=== PROBLEM DESCRIPTION ===
All entries are to be copied exactly, with pictures removed.

=== PROVIDED RECORDS ===

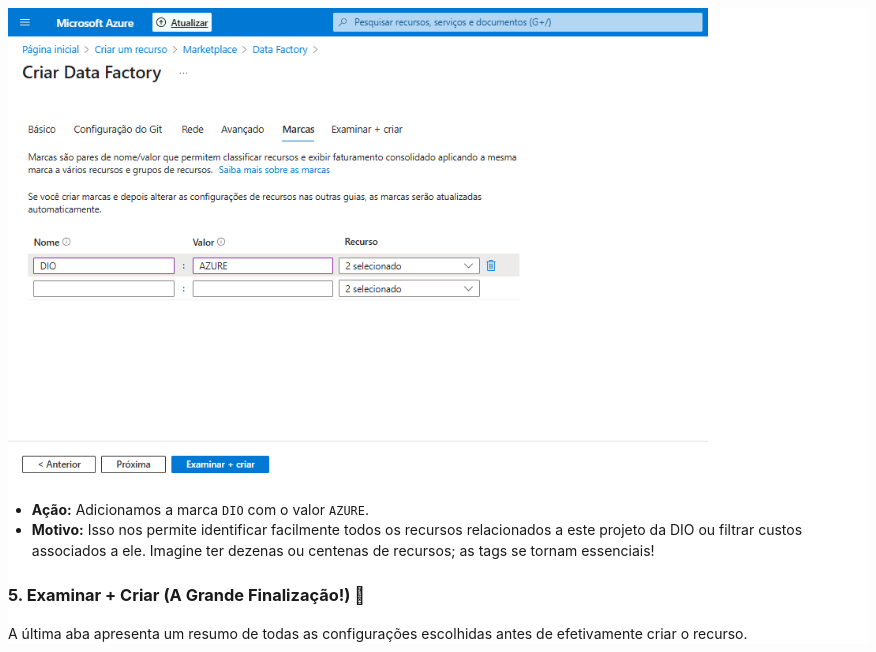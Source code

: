   <img src="./assets/img/04-criando-um-data-factory.png" alt="Adicionando Marcas (Tags)" width="700">
</p>

*   **Ação:** Adicionamos a marca `DIO` com o valor `AZURE`.
*   **Motivo:** Isso nos permite identificar facilmente todos os recursos relacionados a este projeto da DIO ou filtrar custos associados a ele. Imagine ter dezenas ou centenas de recursos; as tags se tornam essenciais!

### 5. Examinar + Criar (A Grande Finalização!) 🎉

A última aba apresenta um resumo de todas as configurações escolhidas antes de efetivamente criar o recurso.

<p align="center">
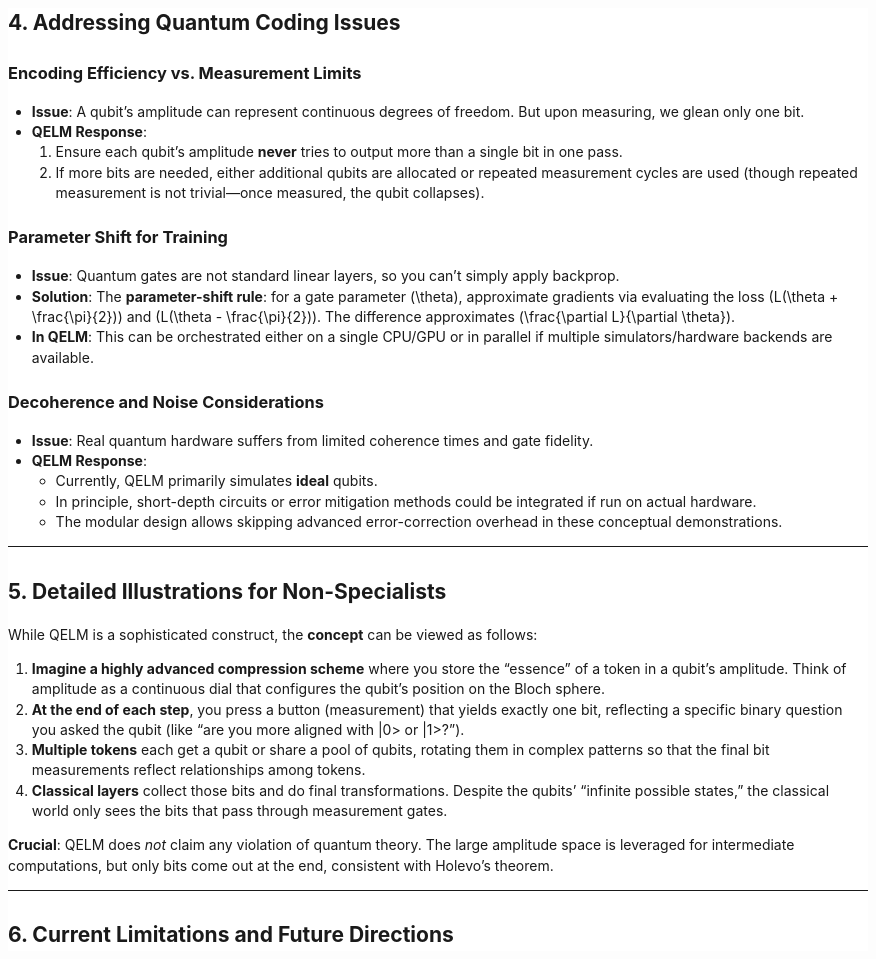 
## 4. Addressing Quantum Coding Issues

### Encoding Efficiency vs. Measurement Limits
- **Issue**: A qubit’s amplitude can represent continuous degrees of freedom. But upon measuring, we glean only one bit.  
- **QELM Response**:  
  1. Ensure each qubit’s amplitude **never** tries to output more than a single bit in one pass.  
  2. If more bits are needed, either additional qubits are allocated or repeated measurement cycles are used (though repeated measurement is not trivial—once measured, the qubit collapses).

### Parameter Shift for Training
- **Issue**: Quantum gates are not standard linear layers, so you can’t simply apply backprop.  
- **Solution**: The **parameter-shift rule**: for a gate parameter \(\theta\), approximate gradients via evaluating the loss \(L(\theta + \frac{\pi}{2})\) and \(L(\theta - \frac{\pi}{2})\). The difference approximates \(\frac{\partial L}{\partial \theta}\).  
- **In QELM**: This can be orchestrated either on a single CPU/GPU or in parallel if multiple simulators/hardware backends are available.

### Decoherence and Noise Considerations
- **Issue**: Real quantum hardware suffers from limited coherence times and gate fidelity.  
- **QELM Response**:  
  - Currently, QELM primarily simulates **ideal** qubits.  
  - In principle, short-depth circuits or error mitigation methods could be integrated if run on actual hardware.  
  - The modular design allows skipping advanced error-correction overhead in these conceptual demonstrations.

---

## 5. Detailed Illustrations for Non-Specialists

While QELM is a sophisticated construct, the **concept** can be viewed as follows:

1. **Imagine a highly advanced compression scheme** where you store the “essence” of a token in a qubit’s amplitude. Think of amplitude as a continuous dial that configures the qubit’s position on the Bloch sphere.  
2. **At the end of each step**, you press a button (measurement) that yields exactly one bit, reflecting a specific binary question you asked the qubit (like “are you more aligned with |0> or |1>?”).  
3. **Multiple tokens** each get a qubit or share a pool of qubits, rotating them in complex patterns so that the final bit measurements reflect relationships among tokens.  
4. **Classical layers** collect those bits and do final transformations. Despite the qubits’ “infinite possible states,” the classical world only sees the bits that pass through measurement gates.

**Crucial**: QELM does *not* claim any violation of quantum theory. The large amplitude space is leveraged for intermediate computations, but only bits come out at the end, consistent with Holevo’s theorem.

---

## 6. Current Limitations and Future Directions
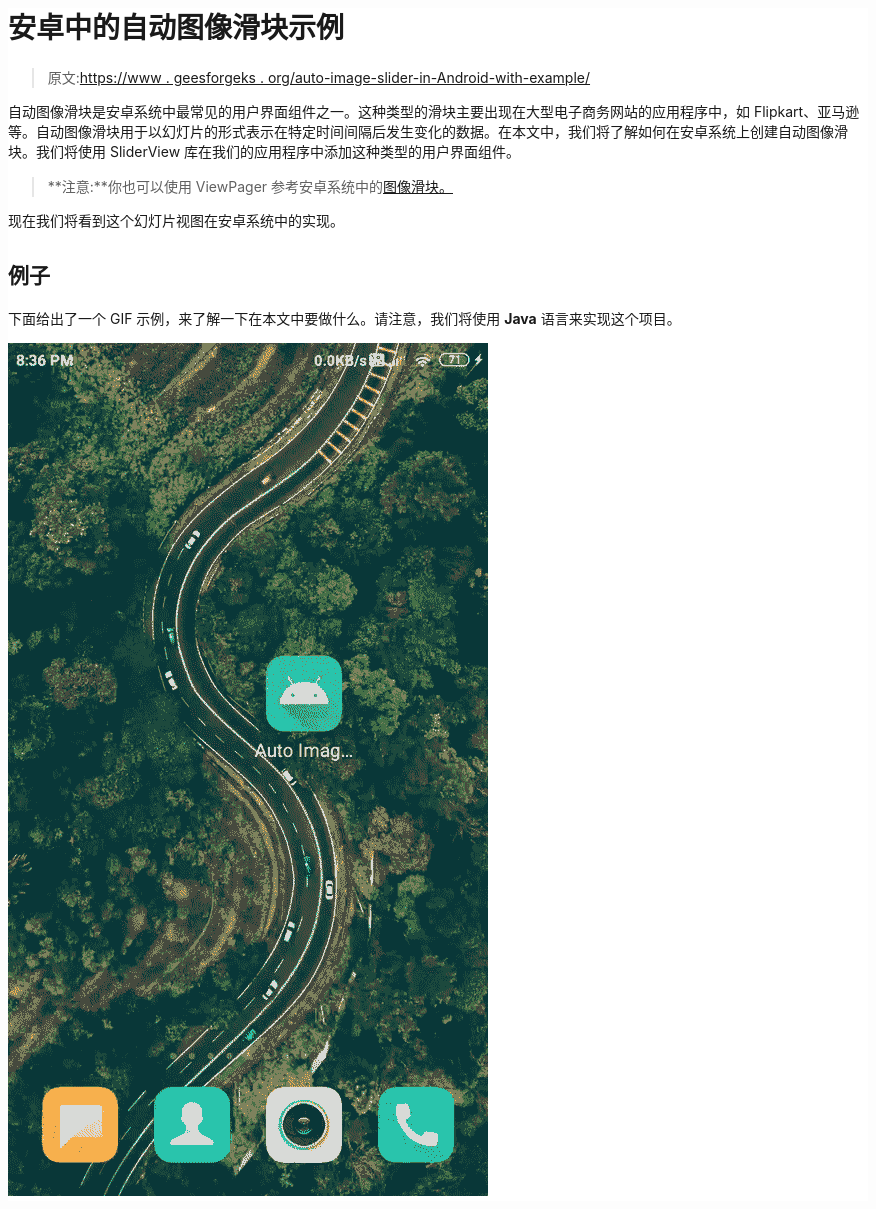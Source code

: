 # 安卓中的自动图像滑块示例

> 原文:[https://www . geesforgeks . org/auto-image-slider-in-Android-with-example/](https://www.geeksforgeeks.org/auto-image-slider-in-android-with-example/)

自动图像滑块是安卓系统中最常见的用户界面组件之一。这种类型的滑块主要出现在大型电子商务网站的应用程序中，如 Flipkart、亚马逊等。自动图像滑块用于以幻灯片的形式表示在特定时间间隔后发生变化的数据。在本文中，我们将了解如何在安卓系统上创建自动图像滑块。我们将使用 SliderView 库在我们的应用程序中添加这种类型的用户界面组件。

> **注意:**你也可以使用 ViewPager 参考安卓系统中的[图像滑块。](https://www.geeksforgeeks.org/image-slider-in-android-using-viewpager/)

现在我们将看到这个幻灯片视图在安卓系统中的实现。

## 例子

下面给出了一个 GIF 示例，来了解一下在本文中要做什么。请注意，我们将使用 **Java** 语言来实现这个项目。

![Auto Image Slider in Android](img/cd531defb4fe512e7e483f308059b47d.png)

=== RESULT OF THIS EXERCISE ===
Source code

:   <img src="./assets/img/04-criando-um-data-factory.png" alt="Adicionando Marcas (Tags)" width="700">
</p>

*   **Ação:** Adicionamos a marca `DIO` com o valor `AZURE`.
*   **Motivo:** Isso nos permite identificar facilmente todos os recursos relacionados a este projeto da DIO ou filtrar custos associados a ele. Imagine ter dezenas ou centenas de recursos; as tags se tornam essenciais!

### 5. Examinar + Criar (A Grande Finalização!) 🎉

A última aba apresenta um resumo de todas as configurações escolhidas antes de efetivamente criar o recurso.

<p align="center">
## 4. Addressing Quantum Coding Issues

### Encoding Efficiency vs. Measurement Limits
- **Issue**: A qubit’s amplitude can represent continuous degrees of freedom. But upon measuring, we glean only one bit.  
- **QELM Response**:  
  1. Ensure each qubit’s amplitude **never** tries to output more than a single bit in one pass.  
  2. If more bits are needed, either additional qubits are allocated or repeated measurement cycles are used (though repeated measurement is not trivial—once measured, the qubit collapses).

### Parameter Shift for Training
- **Issue**: Quantum gates are not standard linear layers, so you can’t simply apply backprop.  
- **Solution**: The **parameter-shift rule**: for a gate parameter \(\theta\), approximate gradients via evaluating the loss \(L(\theta + \frac{\pi}{2})\) and \(L(\theta - \frac{\pi}{2})\). The difference approximates \(\frac{\partial L}{\partial \theta}\).  
- **In QELM**: This can be orchestrated either on a single CPU/GPU or in parallel if multiple simulators/hardware backends are available.

### Decoherence and Noise Considerations
- **Issue**: Real quantum hardware suffers from limited coherence times and gate fidelity.  
- **QELM Response**:  
  - Currently, QELM primarily simulates **ideal** qubits.  
  - In principle, short-depth circuits or error mitigation methods could be integrated if run on actual hardware.  
  - The modular design allows skipping advanced error-correction overhead in these conceptual demonstrations.

---

## 5. Detailed Illustrations for Non-Specialists

While QELM is a sophisticated construct, the **concept** can be viewed as follows:

1. **Imagine a highly advanced compression scheme** where you store the “essence” of a token in a qubit’s amplitude. Think of amplitude as a continuous dial that configures the qubit’s position on the Bloch sphere.  
2. **At the end of each step**, you press a button (measurement) that yields exactly one bit, reflecting a specific binary question you asked the qubit (like “are you more aligned with |0> or |1>?”).  
3. **Multiple tokens** each get a qubit or share a pool of qubits, rotating them in complex patterns so that the final bit measurements reflect relationships among tokens.  
4. **Classical layers** collect those bits and do final transformations. Despite the qubits’ “infinite possible states,” the classical world only sees the bits that pass through measurement gates.

**Crucial**: QELM does *not* claim any violation of quantum theory. The large amplitude space is leveraged for intermediate computations, but only bits come out at the end, consistent with Holevo’s theorem.

---

## 6. Current Limitations and Future Directions
Source code

: # 安卓中的自动图像滑块示例

> 原文:[https://www . geesforgeks . org/auto-image-slider-in-Android-with-example/](https://www.geeksforgeeks.org/auto-image-slider-in-android-with-example/)

自动图像滑块是安卓系统中最常见的用户界面组件之一。这种类型的滑块主要出现在大型电子商务网站的应用程序中，如 Flipkart、亚马逊等。自动图像滑块用于以幻灯片的形式表示在特定时间间隔后发生变化的数据。在本文中，我们将了解如何在安卓系统上创建自动图像滑块。我们将使用 SliderView 库在我们的应用程序中添加这种类型的用户界面组件。

> **注意:**你也可以使用 ViewPager 参考安卓系统中的[图像滑块。](https://www.geeksforgeeks.org/image-slider-in-android-using-viewpager/)

现在我们将看到这个幻灯片视图在安卓系统中的实现。

## 例子

下面给出了一个 GIF 示例，来了解一下在本文中要做什么。请注意，我们将使用 **Java** 语言来实现这个项目。

![Auto Image Slider in Android](img/cd531defb4fe512e7e483f308059b47d.png)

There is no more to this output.